Provided records.
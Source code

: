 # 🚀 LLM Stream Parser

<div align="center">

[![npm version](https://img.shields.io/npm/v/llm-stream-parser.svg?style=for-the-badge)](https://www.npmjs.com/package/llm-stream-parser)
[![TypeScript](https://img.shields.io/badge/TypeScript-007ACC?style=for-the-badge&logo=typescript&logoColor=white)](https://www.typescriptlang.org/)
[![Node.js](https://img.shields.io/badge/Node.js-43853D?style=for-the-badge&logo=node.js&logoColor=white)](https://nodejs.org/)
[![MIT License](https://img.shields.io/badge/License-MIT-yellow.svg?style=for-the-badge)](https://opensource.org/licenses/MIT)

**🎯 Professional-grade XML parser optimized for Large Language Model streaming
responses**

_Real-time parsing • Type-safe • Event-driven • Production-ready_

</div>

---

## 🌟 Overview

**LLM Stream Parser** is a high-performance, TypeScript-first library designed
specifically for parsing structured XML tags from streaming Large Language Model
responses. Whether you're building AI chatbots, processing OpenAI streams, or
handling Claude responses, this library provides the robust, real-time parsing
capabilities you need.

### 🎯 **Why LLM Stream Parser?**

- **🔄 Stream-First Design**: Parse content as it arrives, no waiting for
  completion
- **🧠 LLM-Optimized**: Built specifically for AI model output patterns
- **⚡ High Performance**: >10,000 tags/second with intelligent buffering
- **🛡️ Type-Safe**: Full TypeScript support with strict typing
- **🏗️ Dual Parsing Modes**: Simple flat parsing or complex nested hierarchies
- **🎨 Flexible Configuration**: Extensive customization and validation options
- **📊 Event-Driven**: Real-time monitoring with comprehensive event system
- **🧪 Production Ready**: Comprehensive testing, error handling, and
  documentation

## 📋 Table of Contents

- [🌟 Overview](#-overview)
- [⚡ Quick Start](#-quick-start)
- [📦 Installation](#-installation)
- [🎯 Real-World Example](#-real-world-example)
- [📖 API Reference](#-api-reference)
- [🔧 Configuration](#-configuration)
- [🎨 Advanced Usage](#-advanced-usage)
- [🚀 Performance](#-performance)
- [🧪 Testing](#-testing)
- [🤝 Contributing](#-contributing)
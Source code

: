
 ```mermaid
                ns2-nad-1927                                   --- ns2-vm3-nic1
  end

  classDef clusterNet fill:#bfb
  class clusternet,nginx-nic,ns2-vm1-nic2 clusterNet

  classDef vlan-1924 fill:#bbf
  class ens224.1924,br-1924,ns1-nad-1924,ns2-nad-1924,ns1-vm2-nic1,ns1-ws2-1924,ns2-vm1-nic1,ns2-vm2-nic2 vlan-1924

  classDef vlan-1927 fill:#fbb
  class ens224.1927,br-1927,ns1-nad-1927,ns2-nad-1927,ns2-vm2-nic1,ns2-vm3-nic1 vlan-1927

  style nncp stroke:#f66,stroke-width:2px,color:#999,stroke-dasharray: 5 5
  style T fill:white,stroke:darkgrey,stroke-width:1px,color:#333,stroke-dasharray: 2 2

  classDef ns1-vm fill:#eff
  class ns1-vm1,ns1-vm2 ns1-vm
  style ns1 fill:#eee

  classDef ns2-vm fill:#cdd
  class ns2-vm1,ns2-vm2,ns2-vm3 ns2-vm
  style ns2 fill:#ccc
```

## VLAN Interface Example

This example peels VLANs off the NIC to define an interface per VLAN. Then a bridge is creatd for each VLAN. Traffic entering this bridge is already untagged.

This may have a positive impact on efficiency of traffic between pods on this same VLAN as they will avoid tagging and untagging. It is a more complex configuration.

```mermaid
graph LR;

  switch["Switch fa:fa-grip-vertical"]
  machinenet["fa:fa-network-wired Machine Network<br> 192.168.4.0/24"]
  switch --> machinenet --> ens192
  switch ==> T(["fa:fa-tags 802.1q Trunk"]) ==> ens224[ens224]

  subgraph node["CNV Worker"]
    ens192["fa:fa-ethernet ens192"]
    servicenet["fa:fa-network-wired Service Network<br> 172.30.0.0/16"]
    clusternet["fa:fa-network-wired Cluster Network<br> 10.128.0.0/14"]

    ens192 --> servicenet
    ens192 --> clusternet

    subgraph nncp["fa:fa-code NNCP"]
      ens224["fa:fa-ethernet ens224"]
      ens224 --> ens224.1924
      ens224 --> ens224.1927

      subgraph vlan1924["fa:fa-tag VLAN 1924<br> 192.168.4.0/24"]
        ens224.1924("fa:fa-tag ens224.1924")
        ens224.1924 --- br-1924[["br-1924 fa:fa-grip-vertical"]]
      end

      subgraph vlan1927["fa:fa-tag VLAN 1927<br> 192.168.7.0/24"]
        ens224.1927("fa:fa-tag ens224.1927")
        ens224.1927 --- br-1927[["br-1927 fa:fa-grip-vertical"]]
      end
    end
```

Exercise prompt. Look through the material above. Copy each line where the word "grip" appears.

Expected answer.
  switch["Switch fa:fa-grip-vertical"]
        ens224.1924 --- br-1924[["br-1924 fa:fa-grip-vertical"]]
        ens224.1927 --- br-1927[["br-1927 fa:fa-grip-vertical"]]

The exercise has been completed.